### Task prompt
Print the data that follows exactly as it stands, from its first line through the line containing "personal introduction seriously.", and stop there.

### Provided records
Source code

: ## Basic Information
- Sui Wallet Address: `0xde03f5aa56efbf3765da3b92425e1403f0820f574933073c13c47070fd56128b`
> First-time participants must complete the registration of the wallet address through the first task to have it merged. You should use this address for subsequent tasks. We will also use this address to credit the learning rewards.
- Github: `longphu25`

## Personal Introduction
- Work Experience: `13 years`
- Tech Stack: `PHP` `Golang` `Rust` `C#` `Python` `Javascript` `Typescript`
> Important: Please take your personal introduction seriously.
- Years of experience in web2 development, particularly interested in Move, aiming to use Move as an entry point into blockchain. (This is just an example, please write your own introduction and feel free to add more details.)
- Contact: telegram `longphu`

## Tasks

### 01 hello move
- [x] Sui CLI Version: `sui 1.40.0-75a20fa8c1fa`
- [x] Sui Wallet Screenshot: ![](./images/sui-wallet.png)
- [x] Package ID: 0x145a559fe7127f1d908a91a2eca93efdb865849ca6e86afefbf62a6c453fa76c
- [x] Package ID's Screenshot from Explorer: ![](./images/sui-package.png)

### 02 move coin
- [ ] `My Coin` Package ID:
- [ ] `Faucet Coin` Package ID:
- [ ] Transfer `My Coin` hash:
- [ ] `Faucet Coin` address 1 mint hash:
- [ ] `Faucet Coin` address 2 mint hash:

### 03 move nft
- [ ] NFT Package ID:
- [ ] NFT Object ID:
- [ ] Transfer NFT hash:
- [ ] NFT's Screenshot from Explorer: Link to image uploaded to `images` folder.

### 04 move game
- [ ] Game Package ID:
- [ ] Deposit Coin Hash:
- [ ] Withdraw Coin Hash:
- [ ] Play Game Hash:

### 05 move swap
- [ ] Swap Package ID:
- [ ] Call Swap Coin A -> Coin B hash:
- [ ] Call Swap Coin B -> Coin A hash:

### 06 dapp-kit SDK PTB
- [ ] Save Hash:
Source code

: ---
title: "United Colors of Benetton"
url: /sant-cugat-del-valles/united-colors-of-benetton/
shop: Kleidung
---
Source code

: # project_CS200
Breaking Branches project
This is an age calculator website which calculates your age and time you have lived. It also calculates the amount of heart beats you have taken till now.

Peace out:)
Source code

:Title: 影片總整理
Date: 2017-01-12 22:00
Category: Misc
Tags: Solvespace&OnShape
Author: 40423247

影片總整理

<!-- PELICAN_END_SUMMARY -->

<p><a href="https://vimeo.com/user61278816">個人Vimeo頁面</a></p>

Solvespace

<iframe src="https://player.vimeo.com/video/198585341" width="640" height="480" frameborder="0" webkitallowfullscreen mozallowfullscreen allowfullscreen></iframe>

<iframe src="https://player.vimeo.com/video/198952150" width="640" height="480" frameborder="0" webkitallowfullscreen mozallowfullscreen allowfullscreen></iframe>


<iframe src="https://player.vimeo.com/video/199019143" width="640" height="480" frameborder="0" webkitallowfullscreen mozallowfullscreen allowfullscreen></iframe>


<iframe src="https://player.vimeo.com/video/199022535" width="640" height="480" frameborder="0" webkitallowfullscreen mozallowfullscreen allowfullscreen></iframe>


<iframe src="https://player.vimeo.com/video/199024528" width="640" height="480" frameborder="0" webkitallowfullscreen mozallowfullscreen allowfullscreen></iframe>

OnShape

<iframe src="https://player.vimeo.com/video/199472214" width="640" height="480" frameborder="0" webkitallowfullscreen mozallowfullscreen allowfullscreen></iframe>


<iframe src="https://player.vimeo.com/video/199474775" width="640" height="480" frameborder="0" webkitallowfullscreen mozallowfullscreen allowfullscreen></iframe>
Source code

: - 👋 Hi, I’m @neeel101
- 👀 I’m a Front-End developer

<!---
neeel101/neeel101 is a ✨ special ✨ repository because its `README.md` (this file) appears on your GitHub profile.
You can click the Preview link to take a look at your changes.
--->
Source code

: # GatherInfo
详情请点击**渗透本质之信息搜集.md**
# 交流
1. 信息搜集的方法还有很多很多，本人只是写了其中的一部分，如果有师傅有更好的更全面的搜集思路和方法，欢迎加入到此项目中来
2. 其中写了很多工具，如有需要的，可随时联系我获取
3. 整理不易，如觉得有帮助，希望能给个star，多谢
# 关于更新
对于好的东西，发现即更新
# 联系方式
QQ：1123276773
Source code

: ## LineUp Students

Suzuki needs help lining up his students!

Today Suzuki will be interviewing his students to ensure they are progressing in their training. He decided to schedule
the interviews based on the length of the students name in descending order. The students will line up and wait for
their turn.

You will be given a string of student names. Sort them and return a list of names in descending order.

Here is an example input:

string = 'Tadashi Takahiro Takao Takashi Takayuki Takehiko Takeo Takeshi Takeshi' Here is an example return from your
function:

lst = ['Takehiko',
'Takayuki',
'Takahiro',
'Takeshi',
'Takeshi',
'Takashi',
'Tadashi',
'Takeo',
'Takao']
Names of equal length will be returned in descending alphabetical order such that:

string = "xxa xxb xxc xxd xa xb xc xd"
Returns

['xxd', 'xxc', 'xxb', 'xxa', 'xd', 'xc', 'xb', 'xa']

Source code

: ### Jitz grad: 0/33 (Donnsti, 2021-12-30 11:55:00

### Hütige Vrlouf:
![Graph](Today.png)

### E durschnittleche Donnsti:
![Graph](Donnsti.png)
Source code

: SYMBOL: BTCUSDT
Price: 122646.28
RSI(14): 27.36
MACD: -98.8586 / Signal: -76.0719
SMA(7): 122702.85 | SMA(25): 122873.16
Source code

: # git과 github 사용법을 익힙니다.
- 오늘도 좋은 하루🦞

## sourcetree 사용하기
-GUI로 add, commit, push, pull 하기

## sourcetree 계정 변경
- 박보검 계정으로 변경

### Solution to this exercise
Source code

: ## Basic Information
- Sui Wallet Address: `0xde03f5aa56efbf3765da3b92425e1403f0820f574933073c13c47070fd56128b`
> First-time participants must complete the registration of the wallet address through the first task to have it merged. You should use this address for subsequent tasks. We will also use this address to credit the learning rewards.
- Github: `longphu25`

## Personal Introduction
- Work Experience: `13 years`
- Tech Stack: `PHP` `Golang` `Rust` `C#` `Python` `Javascript` `Typescript`
> Important: Please take your personal introduction seriously.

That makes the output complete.